PROBLEM REQUIREMENTS:
Here the job is to restate every entry word for word.

Saved data entries:
◇ ◇ ◇
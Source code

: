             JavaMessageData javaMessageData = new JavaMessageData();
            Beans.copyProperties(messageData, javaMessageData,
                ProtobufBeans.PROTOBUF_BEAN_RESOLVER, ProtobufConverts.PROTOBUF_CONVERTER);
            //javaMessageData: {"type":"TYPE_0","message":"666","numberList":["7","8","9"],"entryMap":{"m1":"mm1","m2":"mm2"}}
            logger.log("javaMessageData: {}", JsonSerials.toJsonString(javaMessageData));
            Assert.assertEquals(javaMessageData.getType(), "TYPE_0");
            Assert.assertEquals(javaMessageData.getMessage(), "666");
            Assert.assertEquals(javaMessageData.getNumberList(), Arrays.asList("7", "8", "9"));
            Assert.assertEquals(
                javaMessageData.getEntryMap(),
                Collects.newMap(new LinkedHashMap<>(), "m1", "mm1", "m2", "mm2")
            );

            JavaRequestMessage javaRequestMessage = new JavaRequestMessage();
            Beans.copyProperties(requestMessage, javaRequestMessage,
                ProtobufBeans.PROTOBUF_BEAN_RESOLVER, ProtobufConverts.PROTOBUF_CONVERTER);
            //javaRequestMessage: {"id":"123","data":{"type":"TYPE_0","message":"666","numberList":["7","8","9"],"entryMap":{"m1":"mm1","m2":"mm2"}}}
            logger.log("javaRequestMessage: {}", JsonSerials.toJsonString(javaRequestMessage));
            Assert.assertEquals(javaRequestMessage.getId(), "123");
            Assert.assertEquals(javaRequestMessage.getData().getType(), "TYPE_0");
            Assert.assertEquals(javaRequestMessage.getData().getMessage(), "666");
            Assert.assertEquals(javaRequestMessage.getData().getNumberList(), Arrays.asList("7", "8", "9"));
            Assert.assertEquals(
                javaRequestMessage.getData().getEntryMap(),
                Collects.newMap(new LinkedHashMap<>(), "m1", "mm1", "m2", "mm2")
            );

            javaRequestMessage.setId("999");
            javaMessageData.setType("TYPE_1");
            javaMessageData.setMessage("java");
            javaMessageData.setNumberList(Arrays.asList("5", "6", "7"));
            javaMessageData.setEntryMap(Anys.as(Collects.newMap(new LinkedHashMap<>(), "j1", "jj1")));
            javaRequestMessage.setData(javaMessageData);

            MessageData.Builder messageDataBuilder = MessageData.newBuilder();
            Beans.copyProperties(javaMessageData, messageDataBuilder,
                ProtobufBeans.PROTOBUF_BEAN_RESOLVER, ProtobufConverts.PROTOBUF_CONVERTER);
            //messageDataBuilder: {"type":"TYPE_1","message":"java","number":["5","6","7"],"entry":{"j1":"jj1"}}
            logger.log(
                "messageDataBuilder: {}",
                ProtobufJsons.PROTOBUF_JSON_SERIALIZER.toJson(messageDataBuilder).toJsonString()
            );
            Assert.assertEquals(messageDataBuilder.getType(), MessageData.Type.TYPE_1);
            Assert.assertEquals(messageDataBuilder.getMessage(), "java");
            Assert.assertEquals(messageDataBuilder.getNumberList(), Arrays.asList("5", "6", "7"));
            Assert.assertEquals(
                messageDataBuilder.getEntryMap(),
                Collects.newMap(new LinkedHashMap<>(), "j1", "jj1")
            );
◇ ◇ ◇
SOLUTION FOR THIS TASK:
Source code

:             JavaMessageData javaMessageData = new JavaMessageData();
            Beans.copyProperties(messageData, javaMessageData,
                ProtobufBeans.PROTOBUF_BEAN_RESOLVER, ProtobufConverts.PROTOBUF_CONVERTER);
            //javaMessageData: {"type":"TYPE_0","message":"666","numberList":["7","8","9"],"entryMap":{"m1":"mm1","m2":"mm2"}}
            logger.log("javaMessageData: {}", JsonSerials.toJsonString(javaMessageData));
            Assert.assertEquals(javaMessageData.getType(), "TYPE_0");
            Assert.assertEquals(javaMessageData.getMessage(), "666");
            Assert.assertEquals(javaMessageData.getNumberList(), Arrays.asList("7", "8", "9"));
            Assert.assertEquals(
                javaMessageData.getEntryMap(),
                Collects.newMap(new LinkedHashMap<>(), "m1", "mm1", "m2", "mm2")
            );

            JavaRequestMessage javaRequestMessage = new JavaRequestMessage();
            Beans.copyProperties(requestMessage, javaRequestMessage,
                ProtobufBeans.PROTOBUF_BEAN_RESOLVER, ProtobufConverts.PROTOBUF_CONVERTER);
            //javaRequestMessage: {"id":"123","data":{"type":"TYPE_0","message":"666","numberList":["7","8","9"],"entryMap":{"m1":"mm1","m2":"mm2"}}}
            logger.log("javaRequestMessage: {}", JsonSerials.toJsonString(javaRequestMessage));
            Assert.assertEquals(javaRequestMessage.getId(), "123");
            Assert.assertEquals(javaRequestMessage.getData().getType(), "TYPE_0");
            Assert.assertEquals(javaRequestMessage.getData().getMessage(), "666");
            Assert.assertEquals(javaRequestMessage.getData().getNumberList(), Arrays.asList("7", "8", "9"));
            Assert.assertEquals(
                javaRequestMessage.getData().getEntryMap(),
                Collects.newMap(new LinkedHashMap<>(), "m1", "mm1", "m2", "mm2")
            );

            javaRequestMessage.setId("999");
            javaMessageData.setType("TYPE_1");
            javaMessageData.setMessage("java");
            javaMessageData.setNumberList(Arrays.asList("5", "6", "7"));
            javaMessageData.setEntryMap(Anys.as(Collects.newMap(new LinkedHashMap<>(), "j1", "jj1")));
            javaRequestMessage.setData(javaMessageData);

            MessageData.Builder messageDataBuilder = MessageData.newBuilder();
            Beans.copyProperties(javaMessageData, messageDataBuilder,
                ProtobufBeans.PROTOBUF_BEAN_RESOLVER, ProtobufConverts.PROTOBUF_CONVERTER);
            //messageDataBuilder: {"type":"TYPE_1","message":"java","number":["5","6","7"],"entry":{"j1":"jj1"}}
            logger.log(
                "messageDataBuilder: {}",
                ProtobufJsons.PROTOBUF_JSON_SERIALIZER.toJson(messageDataBuilder).toJsonString()
            );
            Assert.assertEquals(messageDataBuilder.getType(), MessageData.Type.TYPE_1);
            Assert.assertEquals(messageDataBuilder.getMessage(), "java");
            Assert.assertEquals(messageDataBuilder.getNumberList(), Arrays.asList("5", "6", "7"));
            Assert.assertEquals(
                messageDataBuilder.getEntryMap(),
                Collects.newMap(new LinkedHashMap<>(), "j1", "jj1")
            );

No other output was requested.